*What you will do*
Tally up the lines below that include the word "resource". Answer with the number alone.

*Working data*
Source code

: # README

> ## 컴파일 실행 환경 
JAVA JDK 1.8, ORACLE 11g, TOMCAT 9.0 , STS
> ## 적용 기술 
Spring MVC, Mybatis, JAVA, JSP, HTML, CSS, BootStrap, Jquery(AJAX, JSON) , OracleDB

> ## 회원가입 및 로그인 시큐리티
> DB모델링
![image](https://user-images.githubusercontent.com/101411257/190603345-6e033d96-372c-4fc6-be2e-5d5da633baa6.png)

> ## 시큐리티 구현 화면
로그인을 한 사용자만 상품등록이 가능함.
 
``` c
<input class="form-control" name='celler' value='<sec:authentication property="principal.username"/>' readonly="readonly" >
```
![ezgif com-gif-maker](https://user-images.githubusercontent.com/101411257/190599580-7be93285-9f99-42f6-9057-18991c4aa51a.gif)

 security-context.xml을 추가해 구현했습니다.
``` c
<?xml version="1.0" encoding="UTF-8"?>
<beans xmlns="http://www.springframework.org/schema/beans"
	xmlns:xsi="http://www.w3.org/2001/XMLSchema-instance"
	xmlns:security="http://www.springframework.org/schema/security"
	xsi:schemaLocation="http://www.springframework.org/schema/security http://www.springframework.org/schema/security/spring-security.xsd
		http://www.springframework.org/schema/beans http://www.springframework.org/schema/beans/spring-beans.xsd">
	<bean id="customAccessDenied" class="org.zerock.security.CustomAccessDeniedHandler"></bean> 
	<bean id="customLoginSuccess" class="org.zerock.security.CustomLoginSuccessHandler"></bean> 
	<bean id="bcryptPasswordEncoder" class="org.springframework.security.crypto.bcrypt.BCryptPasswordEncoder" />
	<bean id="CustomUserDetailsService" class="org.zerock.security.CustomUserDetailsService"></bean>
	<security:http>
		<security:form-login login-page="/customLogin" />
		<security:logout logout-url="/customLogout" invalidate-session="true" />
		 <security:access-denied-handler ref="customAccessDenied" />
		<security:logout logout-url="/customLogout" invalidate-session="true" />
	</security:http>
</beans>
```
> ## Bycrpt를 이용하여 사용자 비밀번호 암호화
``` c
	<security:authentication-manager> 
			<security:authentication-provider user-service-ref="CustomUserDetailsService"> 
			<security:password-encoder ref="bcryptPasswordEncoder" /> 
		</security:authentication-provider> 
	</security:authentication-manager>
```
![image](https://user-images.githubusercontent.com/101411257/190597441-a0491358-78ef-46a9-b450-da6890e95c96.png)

...

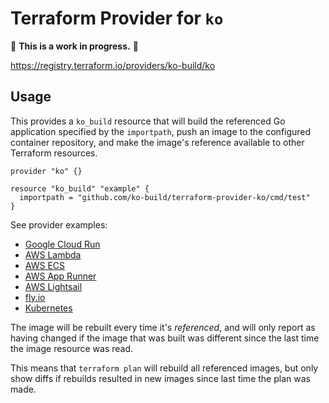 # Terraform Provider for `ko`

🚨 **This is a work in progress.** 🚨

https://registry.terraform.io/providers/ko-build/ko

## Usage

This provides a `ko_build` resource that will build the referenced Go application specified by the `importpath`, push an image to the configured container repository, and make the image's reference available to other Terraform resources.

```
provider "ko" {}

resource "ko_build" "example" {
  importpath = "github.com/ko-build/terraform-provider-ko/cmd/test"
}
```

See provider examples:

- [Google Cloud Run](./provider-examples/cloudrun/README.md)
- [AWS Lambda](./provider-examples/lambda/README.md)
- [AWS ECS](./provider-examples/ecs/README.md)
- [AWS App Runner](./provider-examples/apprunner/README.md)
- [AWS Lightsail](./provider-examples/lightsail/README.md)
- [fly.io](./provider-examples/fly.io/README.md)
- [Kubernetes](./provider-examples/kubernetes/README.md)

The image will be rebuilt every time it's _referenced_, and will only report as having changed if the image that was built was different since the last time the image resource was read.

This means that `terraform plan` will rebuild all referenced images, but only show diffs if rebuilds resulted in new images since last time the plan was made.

* * *

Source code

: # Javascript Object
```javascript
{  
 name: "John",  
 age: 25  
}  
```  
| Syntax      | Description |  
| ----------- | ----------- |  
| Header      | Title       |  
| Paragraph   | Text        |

*Response to this task*
3